第二十三話 運命、その分岐点
『第八位相聖堂』、入り口前。
第八位相聖女・グリムゲルデへと破滅が迫っていた。
前方には美しき褐色の少女を軸とした異形。側頭部に二本の牛のようなツノ、首元に羊の毛皮で作られたマフラー、口元に鬼のごとき鋭利な牙、お尻に蛇のような尻尾、足にガチョウのような水かき──総じて『魔導七罪』が七業、サラ。
後方には五メートルクラスの巨人。額に大振りなねじくれたツノ、八の腕と六の足を持ち、全身を褐色の鱗で覆い、対象をねじ曲げる魔導の使い手──総じて『魔導七罪』が二業、レヴィカルナ。
前者は数十、数百もの聖騎士を無傷にて倒し尽くし、後者は第九位相聖女を殺し、第八位相聖女を圧倒した。
その実力は、破格である。
魔人であることを考慮しても、なお。
『魔導七罪』。
魔王に仕えし最高幹部にして人類一掃の元凶、その一端。
第八位相聖女・グリムゲルデに勝ち目は残されていない。全ての聖女が集まることで世界を救う力となる、黙示録に記されし希望を叶えるには第九位相聖女・ロスヴァイセの奇跡に頼る他なかったのだから。
希望は、とっくの昔に潰えていた。
ゆえに辿る結末は一つである。
ーーー☆ーーー
ドッゴォン!!!! と。
『魔導七罪』が七業、サラが真横に吹き飛んだ。
ーーー☆ーーー
「ああ、面倒だ。本当勘弁してくれって話だよなぁ。相棒を安全な場所に逃がしている間にケリついていれば楽だったんだがな」
グリムゲルデの見ている前で、異形の少女は呆気なく吹き飛んだ。代わりのように『彼』はそこに立っていた。

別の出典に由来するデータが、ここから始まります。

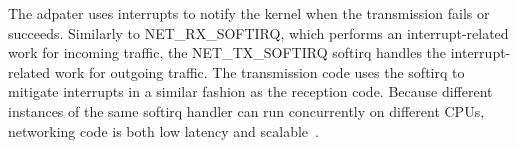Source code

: The adpater uses interrupts to notify the kernel when the transmission fails or succeeds.
Similarly to NET\_RX\_SOFTIRQ, which performs an interrupt-related work for incoming traffic,
the NET\_TX\_SOFTIRQ softirq handles the interrupt-related work for outgoing traffic.
The transmission code uses the softirq to mitigate interrupts in a similar fashion as the reception code.
Because different instances of the same softirq handler can run concurrently on different CPUs,
networking code is both low latency and scalable~\cite{understanding-internals}.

くたびれた、酒場で飲んだくれていそうな無精髭のおっさん。一応は衛兵であることを示すレザーアーマーを着て、支給品らしき安物の剣を腰に差してはいるが、手入れなんてされておらず所々錆びついているほどである。
彼はそこらに転がっている聖騎士たちに視線を向けて、
「とりあえず戦場変えなきゃ、か。ったく、面倒ごとはもっと目立たないようにしてくれよな。気づけなかったから仕方ない、って感じでサボれないじゃないか」
そして。
彼はようやく巨人を見上げる。それはもう心底鬱陶しそうに。
「このデカブツもかぁ。さっきのヘンテコ女だけでもダルいってのに、こんなデカイの斬らないとなんて面倒ったらないなぁ」
言って、腰の剣に手をかけるおっさん。
その直後であった。
「あれ、は……私が、ぶち殺すでしょうよ……!!」
だんっ!! と。
残った左拳を地面に叩きつけて、咆哮を轟かせるグリムゲルデ。真っ直ぐに、ただ真っ直ぐに憎悪を燃やす瞳でおっさんを見据える。

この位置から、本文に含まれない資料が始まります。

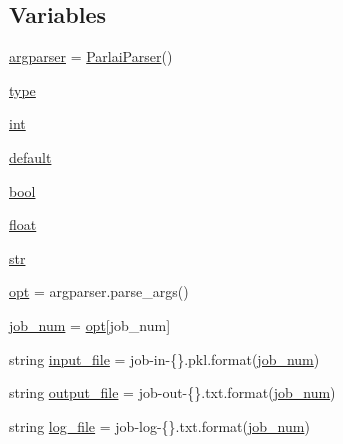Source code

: \subsection*{Variables}
\begin{DoxyCompactItemize}
\item 
\hyperlink{namespacegraph__world2_1_1train_a28914dc685301ea70d35554dc0293486}{argparser} = \hyperlink{classparlai_1_1core_1_1params_1_1ParlaiParser}{Parlai\+Parser}()
\item 
\hyperlink{namespacegraph__world2_1_1train_a5483dc050b195034e046160fcc2155c5}{type}
\item 
\hyperlink{namespacegraph__world2_1_1train_ae777b30e4de8f0cdfc26bfda0c01b316}{int}
\item 
\hyperlink{namespacegraph__world2_1_1train_aa15c4b5001beb863ac4144ec68b832a9}{default}
\item 
\hyperlink{namespacegraph__world2_1_1train_adcfd197260a746eeb73a295520831582}{bool}
\item 
\hyperlink{namespacegraph__world2_1_1train_a9843eaa25215aba91f3f4b223dbb2049}{float}
\item 
\hyperlink{namespacegraph__world2_1_1train_ad6e658a468af9626e8b47490972d33a4}{str}
\item 
\hyperlink{namespacegraph__world2_1_1train_a286634b8300deedee0924d4ecac34fa6}{opt} = argparser.\+parse\+\_\+args()
\item 
\hyperlink{namespacegraph__world2_1_1train_af8a4335a70104bebca62cb53adba47f9}{job\+\_\+num} = \hyperlink{namespacegraph__world2_1_1train_a286634b8300deedee0924d4ecac34fa6}{opt}\mbox{[}\textquotesingle{}job\+\_\+num\textquotesingle{}\mbox{]}
\item 
string \hyperlink{namespacegraph__world2_1_1train_aad4143241a5ed7cfe4954939dda71b60}{input\+\_\+file} = \textquotesingle{}job-\/in-\/\{\}.pkl\textquotesingle{}.format(\hyperlink{namespacegraph__world2_1_1train_af8a4335a70104bebca62cb53adba47f9}{job\+\_\+num})
\item 
string \hyperlink{namespacegraph__world2_1_1train_a15d5a47205b2c2191cc7e40b174ee66f}{output\+\_\+file} = \textquotesingle{}job-\/out-\/\{\}.txt\textquotesingle{}.format(\hyperlink{namespacegraph__world2_1_1train_af8a4335a70104bebca62cb53adba47f9}{job\+\_\+num})
\item 
string \hyperlink{namespacegraph__world2_1_1train_a37e0c8009dd20c5ccb703af34d50a44e}{log\+\_\+file} = \textquotesingle{}job-\/log-\/\{\}.txt\textquotesingle{}.format(\hyperlink{namespacegraph__world2_1_1train_af8a4335a70104bebca62cb53adba47f9}{job\+\_\+num})

\end{DoxyCompactItemize}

「だから、悪いけど、貴方はあっちの女の相手をしているでしょうよっ」
「いや、まあ楽できるならそれでいいんだが、さしもの俺も聖女様見殺しにするってのは気分が悪いんだが」
「死なないでしょうよ!」
「いやいや、そんなズタボロで何言ってるんだ? すでに右腕失っているじゃないか。いくらなんでもその状態で勝ち目はないだろうし、力貸してやるって」
「確かに貴方が噂通りの人物なら、この状況を乗り越えられるかもしれないでしょうよ。だけど! それじゃ駄目なんでしょうよ!! あのクソ野郎は私の手で殺さないといけないんでしょうよ!!」
「そーゆーもんか? ま、そこまで言うなら任せるが、あれだ、流石にこれ死ぬなってなったら手出すからな? 『前』までなら自分が選んだんなら自分で責任持てって感じでもよかったが、『今』は腐っても衛兵だし」
と。
その時だった。
ゴッッッ!!!! とおっさんの脇腹を抉るようにそれは襲いかかった。すなわち異形の少女、サラの右手が。
「うおっ」
ズシャッ! と抜剣、突きを放つその手を迎え撃つよつに剣を振るい、激突。ぐじゅう!! と右手が刃を溶かす。
そのまま刃を溶かし破り、おっさんの脇腹を抉る──寸前に身をさばき、回避したかと思えば、だ。
ぐにゅり、と。
右手が不自然なまでに、それこそ蛇のように曲がり、正確におっさんの脇腹を打ち抜いた。
「ぐっ!?」
じゅう、ぐじゅう!! と右手が、その細い指が脇腹にめり込む。レザーアーマーを突き破り、溶かす。
熱、ではない。
染み込むそれは、
「毒、か!?」
「ご名答。ふふっ、貴方を弄ったほうがズタボロな雌豚を相手にするより気持ち良くなれそうねえ」
今度は左足、ハイキック。
頭を襲うその一撃は本来のおっさんであれば簡単に避けられたかもしれない。
だが。
脇腹から染み込む毒がこの一瞬で全身の動きを阻害する。最低でも神経毒の性質。一連の動作へと楔を打ち込み、ほんの僅かな遅れを生み出す。
それだけあれば十分だった。
反応が遅れたおっさんの頭へと異形の少女の蹴りが叩き込まれる。
数メートルもノーバウンドで吹き飛び、地面に叩きつけられた後も何度も何度も転がるおっさんへと背中の翼を羽ばたかせた異形の少女が追撃を仕掛ける。蕩けるような笑みと共に、色香に塗れた指を蠢かせて。
ーーー☆ーーー
そして、グリムゲルデはゆっくりと振り返る。
こちらを睥睨している巨人へと向かい合う。
ーーー☆ーーー
ロスヴァイセは聖女らしさとは無縁であった。
バニーガールなんてふざけた格好に、ぴょんなんてふざけた語尾。祈りなんてくだらないと吐き捨てる精神性。教会の象徴からは外れに外れていて……それでいて、信仰を集めていたのは聖女という看板とは別にあの人懐っこい雰囲気もうまく働いていたのかもしれない。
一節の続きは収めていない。